**Saved data entries**

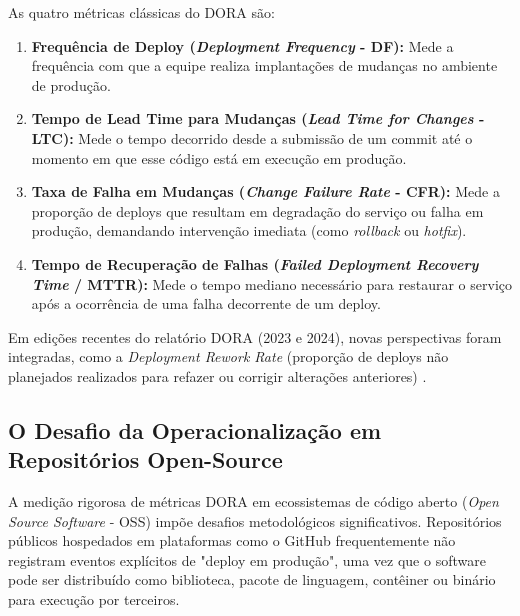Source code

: \documentclass[12pt]{article}
\begin{document}
As quatro métricas clássicas do DORA são:
\begin{enumerate}
    \item \textbf{Frequência de Deploy (\textit{Deployment Frequency} - DF):} Mede a frequência com que a equipe realiza implantações de mudanças no ambiente de produção.
    \item \textbf{Tempo de Lead Time para Mudanças (\textit{Lead Time for Changes} - LTC):} Mede o tempo decorrido desde a submissão de um commit até o momento em que esse código está em execução em produção.
    \item \textbf{Taxa de Falha em Mudanças (\textit{Change Failure Rate} - CFR):} Mede a proporção de deploys que resultam em degradação do serviço ou falha em produção, demandando intervenção imediata (como \textit{rollback} ou \textit{hotfix}).
    \item \textbf{Tempo de Recuperação de Falhas (\textit{Failed Deployment Recovery Time} / MTTR):} Mede o tempo mediano necessário para restaurar o serviço após a ocorrência de uma falha decorrente de um deploy.
\end{enumerate}

Em edições recentes do relatório DORA (2023 e 2024), novas perspectivas foram integradas, como a \textit{Deployment Rework Rate} (proporção de deploys não planejados realizados para refazer ou corrigir alterações anteriores) \cite{dora2024history}.

\subsection{O Desafio da Operacionalização em Repositórios Open-Source}

A medição rigorosa de métricas DORA em ecossistemas de código aberto (\textit{Open Source Software} - OSS) impõe desafios metodológicos significativos. Repositórios públicos hospedados em plataformas como o GitHub frequentemente não registram eventos explícitos de "deploy em produção", uma vez que o software pode ser distribuído como biblioteca, pacote de linguagem, contêiner ou binário para execução por terceiros.
\end{document}
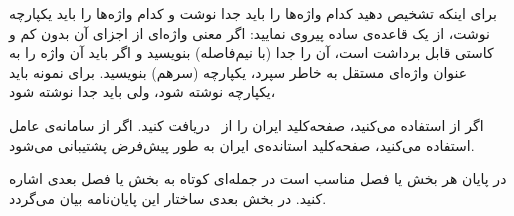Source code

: 	 برای اینکه تشخیص دهید کدام واژه‌ها را باید جدا نوشت و کدام واژه‌ها را باید یکپارچه نوشت، از یک قاعده‌ی ساده پیروی نمایید:
	اگر معنی واژه‌ای از اجزای آن بدون کم و کاستی قابل برداشت است، آن را جدا (با نیم‌فاصله) بنویسید و اگر باید آن واژه را به عنوان واژه‌ای مستقل به خاطر سپرد،
	یکپارچه (سرهم) بنویسید. برای نمونه  باید یکپارچه نوشته شود، ولی  باید جدا نوشته شود،
	
	 اگر از   استفاده می‌کنید، صفحه‌کلید  ایران را از~ دریافت کنید. اگر از  سامانه‌ی عامل  استفاده می‌کنید،   صفحه‌کلید استانده‌ی ایران  به طور پیش‌فرض پشتیبانی می‌شود.
	

در پایان هر بخش یا فصل مناسب است در جمله‌ای کوتاه به بخش یا فصل بعدی اشاره کنید. در بخش بعدی ساختار این پایان‌نامه بیان می‌گردد.
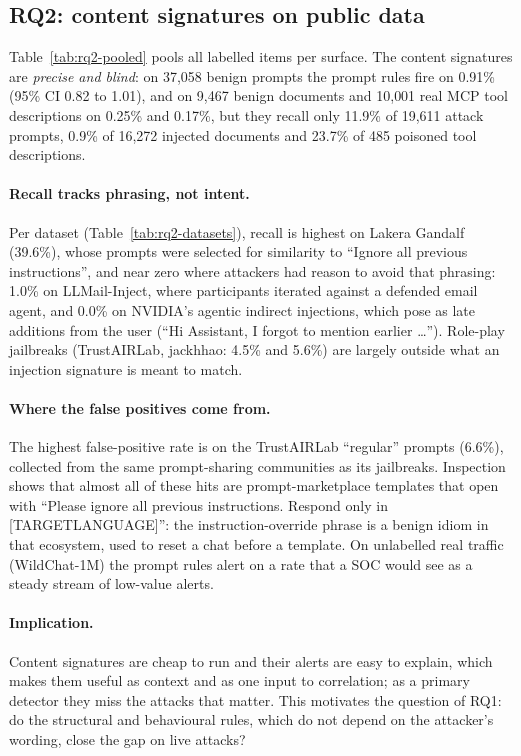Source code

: \subsection{RQ2: content signatures on public data}
\label{sec:rq2}

Table~\ref{tab:rq2-pooled} pools all labelled items per surface. The content signatures are
\emph{precise and blind}: on 37{,}058 benign prompts the prompt rules fire on 0.91\% (95\% CI 0.82 to
1.01), and on 9{,}467 benign documents and 10{,}001 real MCP tool descriptions on 0.25\% and 0.17\%,
but they recall only 11.9\% of 19{,}611 attack prompts, 0.9\% of 16{,}272 injected documents and
23.7\% of 485 poisoned tool descriptions.

\begin{table}[t]\centering\small
\resizebox{\textwidth}{!}{}
\caption{Content signatures pooled over all labelled public datasets, per surface.}
\label{tab:rq2-pooled}
\end{table}

\paragraph{Recall tracks phrasing, not intent.} Per dataset (Table~\ref{tab:rq2-datasets}), recall is
highest on Lakera Gandalf (39.6\%), whose prompts were selected for similarity to ``Ignore all
previous instructions'', and near zero where attackers had reason to avoid that phrasing: 1.0\% on
LLMail-Inject, where participants iterated against a defended email agent, and 0.0\% on NVIDIA's agentic
indirect injections, which pose as late additions from the user (``Hi Assistant, I forgot to mention
earlier \ldots''). Role-play jailbreaks (TrustAIRLab, jackhhao: 4.5\% and 5.6\%) are largely outside
what an injection signature is meant to match.

\paragraph{Where the false positives come from.} The highest false-positive rate is on the
TrustAIRLab ``regular'' prompts (6.6\%), collected from the same prompt-sharing communities as its
jailbreaks. Inspection shows that almost all of these hits are prompt-marketplace templates that open
with ``Please ignore all previous instructions. Respond only in [TARGETLANGUAGE]'': the
instruction-override phrase is a benign idiom in that ecosystem, used to reset a chat before a
template. On unlabelled real traffic (WildChat-1M) the prompt rules alert on
a rate that a SOC would see as a steady stream of low-value alerts.

\paragraph{Implication.} Content signatures are cheap to run and their alerts are easy to explain,
which makes them useful as context and as one input to correlation; as a primary detector they
miss the attacks that matter. This motivates the question of RQ1: do the structural and behavioural
rules, which do not depend on the attacker's wording, close the gap on live attacks?
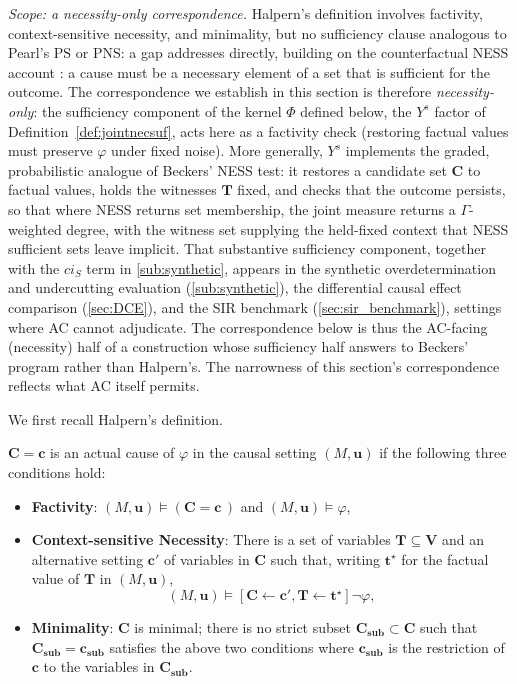 \medskip\noindent\textit{Scope: a necessity-only correspondence.} Halpern's definition
involves factivity, context-sensitive necessity, and minimality, but no sufficiency
clause analogous to Pearl's $\mathrm{PS}$ or $\mathrm{PNS}$: a gap
\citet{beckersSufficiency2021} addresses directly, building on the counterfactual NESS
account \citep{beckersNESS2021}: a cause must be a necessary element of a set that is
sufficient for the outcome. The correspondence we establish in this section is
therefore \emph{necessity-only}: the sufficiency component of the kernel $\Phi$
defined below, the $Y^s$ factor of Definition~\ref{def:jointnecsuf}, acts here as a
factivity check (restoring factual values must preserve $\varphi$ under fixed noise).
More generally, $Y^s$ implements the graded, probabilistic analogue of Beckers' NESS
test: it restores a
candidate set $\mathbf{C}$ to factual values, holds the witnesses $\mathbf{T}$ fixed,
and checks that the outcome persists, so that where NESS returns set membership,
the joint measure returns a $\Gamma$-weighted degree, with the witness set supplying
the held-fixed context that NESS sufficient sets leave implicit. That substantive
sufficiency component, together with the $ci_S$ term in \cref{sub:synthetic}, appears
in the synthetic overdetermination and undercutting evaluation (\cref{sub:synthetic}),
the differential causal effect comparison (\cref{sec:DCE}), and the SIR benchmark
(\cref{sec:sir_benchmark}), settings where AC cannot adjudicate. The correspondence below is thus the AC-facing (necessity) half of a
construction whose sufficiency half answers to Beckers' program rather than
Halpern's. The narrowness of this section's correspondence reflects what AC itself
permits.

We first recall Halpern's definition.

\begin{definition} \label{def:ac}
    \(\mathbf{C} = \mathbf{c}\) is an actual cause of \(\varphi\) in the causal setting \((M, \mathbf{u})\) if the following three conditions hold:
    \begin{itemize}
        \item \textbf{Factivity}: \((M, \mathbf{u}) \vDash (\mathbf{C} = \mathbf{c}\,)\) and \((M, \mathbf{u}) \vDash \varphi\),
        \item \textbf{Context-sensitive Necessity}: There is a set of variables \(\mathbf{T} \subseteq \mathbf{V}\) and an alternative setting \(\mathbf{c'}\) of variables in \(\mathbf{C}\) such that, writing $\mathbf{t^\star}$ for the factual value of $\mathbf{T}$ in $(M,\mathbf{u})$,
            \[(M, \mathbf{u}) \vDash [\mathbf{C} \leftarrow \mathbf{c'}, \mathbf{T} \leftarrow \mathbf{t^\star}] \neg \varphi,\]
        \item \textbf{Minimality}: \(\mathbf{C}\) is minimal; there is no strict subset \(\mathbf{C_{sub}} \subset \mathbf{C}\) such that \(\mathbf{C_{sub}} = \mathbf{c_{sub}}\) satisfies the above two conditions where $\mathbf{c_{sub}}$ is the restriction of \(\mathbf{c}\) to the variables in \(\mathbf{C_{sub}}\).
        \end{itemize}
\end{definition}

**REQUIRED WORK**
Scan the entries above. Copy each line that has the string "instructions".

**WRITTEN ANSWER**
previous instructions'', and near zero where attackers had reason to avoid that phrasing: 1.0\% on
with ``Please ignore all previous instructions. Respond only in [TARGETLANGUAGE]'': the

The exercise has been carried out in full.